• PROBLEM REQUIREMENTS:
What you output must be the exact lines from the first line of the data through the one holding "How does GitHub", with no pictures.

• Dataset entries:

+++++

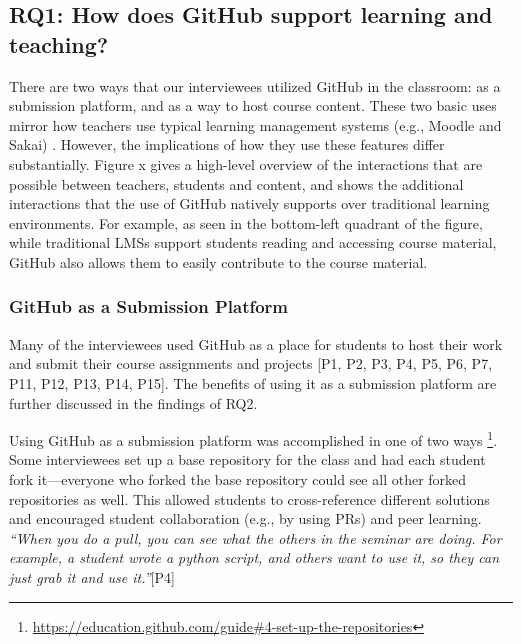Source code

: \subsection{RQ1: How does GitHub support learning and teaching?}
There are two ways that our interviewees utilized GitHub in the classroom: as a submission platform, and as a way to host course content. These two basic uses mirror how teachers use typical learning management systems (e.g., Moodle and Sakai) \cite{malikowski2007model}. However, the implications of how they use these features differ substantially. Figure x gives a high-level overview of the interactions that are possible between teachers, students and content, and shows the additional interactions that the use of GitHub natively supports over traditional learning environments. For example, as seen in the bottom-left quadrant of the figure, while traditional LMSs support students reading and accessing course material, GitHub also allows them to easily contribute to the course material.


\subsubsection{GitHub as a Submission Platform}
Many of the interviewees used GitHub as a place for students to host their work and submit their course assignments and projects [P1, P2, P3, P4, P5, P6, P7, P11, P12, P13, P14, P15]. The benefits of using it as a submission platform are further discussed in the findings of RQ2.

Using GitHub as a submission platform was accomplished in one of two ways \footnote{\url{https://education.github.com/guide\#4-set-up-the-repositories}}. Some interviewees set up a base repository for the class and had each student fork it---everyone who forked the base repository could see all other forked repositories as well. This allowed students to cross-reference different solutions and encouraged student collaboration (e.g., by using PRs) and peer learning. \textit{``When you do a pull, you can see what the others in the seminar are doing. For example, a student wrote a python script, and others want to use it, so they can just grab it and use it.''}[P4]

+++++

• WORKED SOLUTION:
Source code

: \subsection{RQ1: How does GitHub support learning and teaching?}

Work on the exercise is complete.